The offshore oil and gas of the North Sea fields formed by a process of slow geothermal heating of solid hydrocarbons or kerogen in source rocks at a variety of stratigraphic levels, escape into surrounding rocks of the gases and liquids produced by this maturation, and their eventual migration and accumulation in geological traps. By no means all products of maturation leave shale source rocks because of their very low permeability. That residue may be much more voluminous than petroleum liquids and gases in conventional reservoir rocks; hence the attraction of fracking carbonaceous shales. British on-shore geology is bulging with them, particularly Devonian and Carboniferous lacustrine mudstones, Carboniferous and Jurassic coals, and the marine black shales of the Jurassic (see http://www.bgs.ac.uk/research/energy/shaleGas.html and https://www.og.decc.gov.uk/upstream/licensing/shalegas.pdf), to the extent that areas of potential fracking cover around a third of England, Wales and southern Scotland.

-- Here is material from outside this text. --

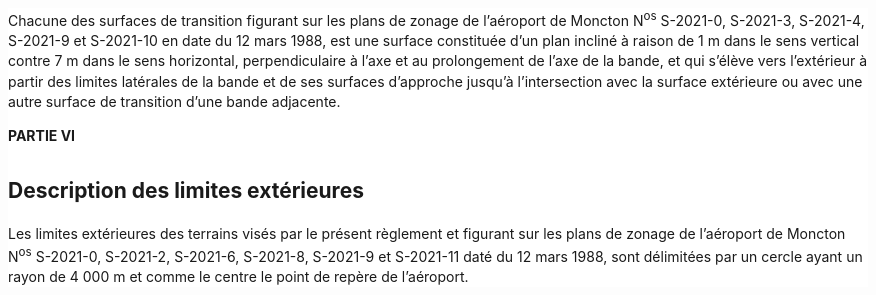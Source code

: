 Chacune des surfaces de transition figurant sur les plans de zonage de l’aéroport de Moncton N<sup>os</sup> S-2021-0, S-2021-3, S-2021-4, S-2021-9 et S-2021-10 en date du 12 mars 1988, est une surface constituée d’un plan incliné à raison de 1 m dans le sens vertical contre 7 m dans le sens horizontal, perpendiculaire à l’axe et au prolongement de l’axe de la bande, et qui s’élève vers l’extérieur à partir des limites latérales de la bande et de ses surfaces d’approche jusqu’à l’intersection avec la surface extérieure ou avec une autre surface de transition d’une bande adjacente.



**PARTIE VI** 
## Description des limites extérieures

Les limites extérieures des terrains visés par le présent règlement et figurant sur les plans de zonage de l’aéroport de Moncton N<sup>os</sup> S-2021-0, S-2021-2, S-2021-6, S-2021-8, S-2021-9 et S-2021-11 daté du 12 mars 1988, sont délimitées par un cercle ayant un rayon de 4 000 m et comme le centre le point de repère de l’aéroport.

News is breaking of a major shale-gas discovery beneath Blackpool, the seaside resort ‘noted for fresh air and fun, where Mr and Mrs Ramsbottom went with Young Albert their son…’ (Albert poked a stick at Wallace the lion and was eaten), said by energy firm Cuadrilla to have gas reserves of 5.7 trillion m3. The announcement followed 6 months of exploratory drilling, and drew attention to the burgeoning interest by entrepreneurs in the upcoming 14th Onshore Licensing Round for petroleum exploration in Britain. It isn’t just from major petroleum companies, but in some cases even what amount to family businesses finding sufficient venture capital to spud wells; similar in many respects to the US fracking boom that began a mere 10 years ago.